Liebeserklärung an Lichtenberg: Trampelpfade, Sehnsuchtswege
Ode ans Urbane: Die vier Medienkünstler Heinz Emigholz, Harun Farocki, Maria Vedder und Johannes Kochs stellen gemeinsam aus.
Das Liebesgedicht an Lichtenberg muss erst noch geschrieben werden. Die ersten Zeilen aber haben vier Medienkünstler schon einmal verfasst. Unter dem Titel „Moments of Awareness“ zeigen sie in der Kommunalen Galerie des Bezirks ihre Ode ans Urbane: Heinz Emigholz, der im vergangenen Jahr überraschend verstorbene Harun Farocki, Maria Vedder und Johannes Kochs, der den Anstoß zur gemeinsamen Ausstellung gab.
Alle Vier leben und lebten im Victoria-Kiez, jener von Bahndämmen umschlossenen steinernen Insel, ein klassischer Arbeiterkiez, in dem Heinrich Zille seine Milljöhstudien machte. Bis vor Kurzem schien der Boom der aufstrebenden Stadt an ihr vorüberzugehen. Der Krach von der Großbaustelle am Ostkreuz lärmte zwar herüber, aber auf der Riesenbrache, wo einst das Gasometer stand, herrschte noch die Idylle: Hier schlug der Kinderzirkus sein Zelt auf, hier wurde gepicknickt, wurden Ostereier versteckt. Inzwischen sind auch auf diesem letzten freien Fleck Betonwände hochgezogen, ein riesiger Block für 160 Wohnungen, die dem Viertel zahlreiche Neubewohner bescheren.

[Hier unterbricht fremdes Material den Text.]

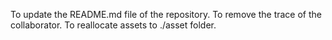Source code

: To update the README.md file of the repository.
To remove the trace of the collaborator.
To reallocate assets to ./asset folder.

Maria Vedder erinnert mit ihren „Desire Lines“ daran, wie es davor auf der grünen Wiese war. Ihr Video ist eine lakonische Betrachtung jener Trampelpfade, die einst kreuz und quer durch Büschel und Gestrüpp gingen. Die Wege folgen einer rätselhaften Dramaturgie, ihre Verzweigungen entbehren scheinbar jeder Logik und führen doch geradewegs zum Ziel. Fast wirken sie wie Hieroglyphen, lesbar nur von den Füßen der Bewohner. Die Stadt ist hier noch nicht domestiziert wie in Harun Farockis Video-Installation „Gegen-Musik“, die Bilder aus den Schaltzentralen der Verkehrsüberwachung im nordfranzösischen Lille zeigt.
Auch Heinz Emigholz schweift in die Ferne mit seinem 35-Millimeter-Film „Schindlers Häuser“, der in Los Angeles entstand, wohin es den österreichischen Moderne-Architekten Rudolf Schindler in den zwanziger Jahren verschlug. Menschen sieht man im Film keine, nur die Ansichten der Gebäude, ihr Inneres. Dazu hört man aus der Ferne die Geräusche der Stadt.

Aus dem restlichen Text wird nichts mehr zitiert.